* _Task instructions_
Go line by line through the data and copy those with the word "know".

Collected data:

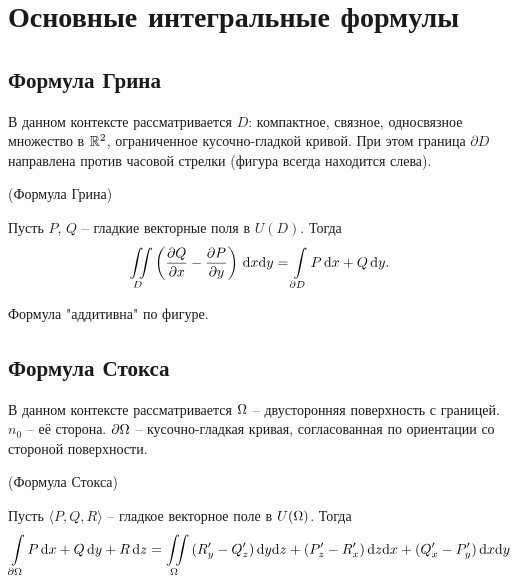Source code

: \chapter{Основные интегральные формулы}
\section{Формула Грина}

\begin{remark}
     В данном контексте рассматривается $D$: компактное, связное,
     односвязное множество в $\mathbb{R}^2$, ограниченное кусочно-гладкой кривой.
     При этом граница $\partial D$ направлена против часовой стрелки 
     (фигура всегда находится слева).
\end{remark}

\begin{theorem}(Формула Грина)

    Пусть $P$, $Q$ -- гладкие векторные поля в $U(D)$. Тогда
\[
    \iint\limits_{D}{\left( \dfrac{\partial Q}{\partial x} - \dfrac{\partial P}{\partial y} \right) \,\mathrm{d} x \mathrm{d} y}
    = \int\limits_{\partial D}{P \,\mathrm{d} x + Q \,\mathrm{d} y}
.\] 
\end{theorem}

\begin{remark}
    Формула "аддитивна" по фигуре.
\end{remark}

\section{Формула Стокса}

\begin{remark}
    В данном контексте рассматривается $\Omega$ -- двусторонняя поверхность с границей.
    $n_0$ -- её сторона. $\partial \Omega$ -- кусочно-гладкая кривая, согласованная
    по ориентации со стороной поверхности.
\end{remark}

\begin{theorem}(Формула Стокса)

    Пусть $\langle P, Q, R \rangle$ -- гладкое векторное поле в $U(\Omega)$. Тогда
    \begin{align*}
        \int\limits_{\partial \Omega}{P \,\mathrm{d} x + Q \,\mathrm{d} y + R \,\mathrm{d} z} =
        \iint\limits_{\Omega}{(R'_y - Q'_z) \,\mathrm{d} y \mathrm{d} z + (P'_z - R'_x) \,\mathrm{d} z \mathrm{d} x + (Q'_x - P'_y) \,\mathrm{d} x \mathrm{d} y}
    \end{align*}
\end{theorem}

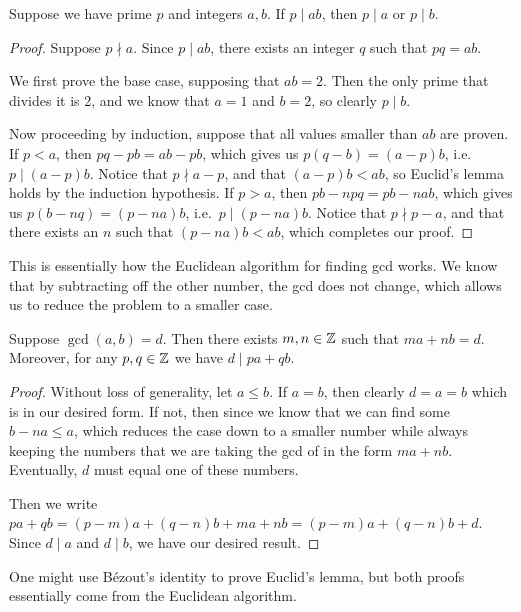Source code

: \begin{theorem}\label{lem:euclid}
    Suppose we have prime \(p\) and integers \(a,b\).
    If \(p \mid ab\), then \(p \mid a\) or \(p \mid b\).
\end{theorem}
\begin{proof}
    Suppose \(p \nmid a\).
    Since \(p \mid ab\),
    there exists an integer \(q\) such that \(pq = ab\).

    We first prove the base case,
    supposing that \(ab = 2\).
    Then the only prime that divides it is 2,
    and we know that \(a = 1\) and \(b = 2\),
    so clearly \(p \mid b\).

    Now proceeding by induction,
    suppose that all values smaller than \(ab\) are proven.
    If \(p < a\),
    then \(pq - pb = ab - pb\),
    which gives us \(p(q-b) = (a-p)b\),
    i.e.\ \(p \mid (a-p)b\).
    Notice that \(p \nmid a-p\),
    and that \((a-p)b < ab\),
    so Euclid's lemma holds by the induction hypothesis.
    If \(p > a\),
    then \(pb - npq = pb - nab\),
    which gives us \(p(b-nq) = (p-na)b\),
    i.e.\ \(p \mid (p-na)b\).
    Notice that \(p \nmid p-a\),
    and that there exists an \(n\) such that \((p-na)b < ab\),
    which completes our proof.
\end{proof}
\begin{remark}
    This is essentially how the Euclidean algorithm for finding gcd works.
    We know that by subtracting off the other number,
    the gcd does not change,
    which allows us to reduce the problem to a smaller case.
\end{remark}

\begin{theorem}\label{thm:bezout}
    Suppose \(\gcd(a,b) = d\).
    Then there exists \(m,n \in \mathbb{Z}\) such that \(ma + nb = d\).
    Moreover, for any \(p,q \in \mathbb{Z}\)
    we have \(d \mid pa + qb\).
\end{theorem}
\begin{proof}
    Without loss of generality, let \(a \leq b\).
    If \(a = b\), then clearly \(d = a = b\) which is in our desired form.
    If not, then since we know that we can find some \(b - na \leq a\),
    which reduces the case down to a smaller number
    while always keeping the numbers that we are taking the gcd of
    in the form \(ma + nb\).
    Eventually, \(d\) must equal one of these numbers.

    Then we write \(pa + qb = (p-m)a + (q-n)b + ma + nb
    = (p-m)a + (q-n)b + d\).
    Since \(d \mid a\) and \(d \mid b\),
    we have our desired result.
\end{proof}
\begin{remark}
    One might use B\'{e}zout's identity to prove Euclid's lemma,
    but both proofs essentially come from the Euclidean algorithm.
\end{remark}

* _Exercise result_
    and we know that \(a = 1\) and \(b = 2\),
    We know that by subtracting off the other number,
    If not, then since we know that we can find some \(b - na \leq a\),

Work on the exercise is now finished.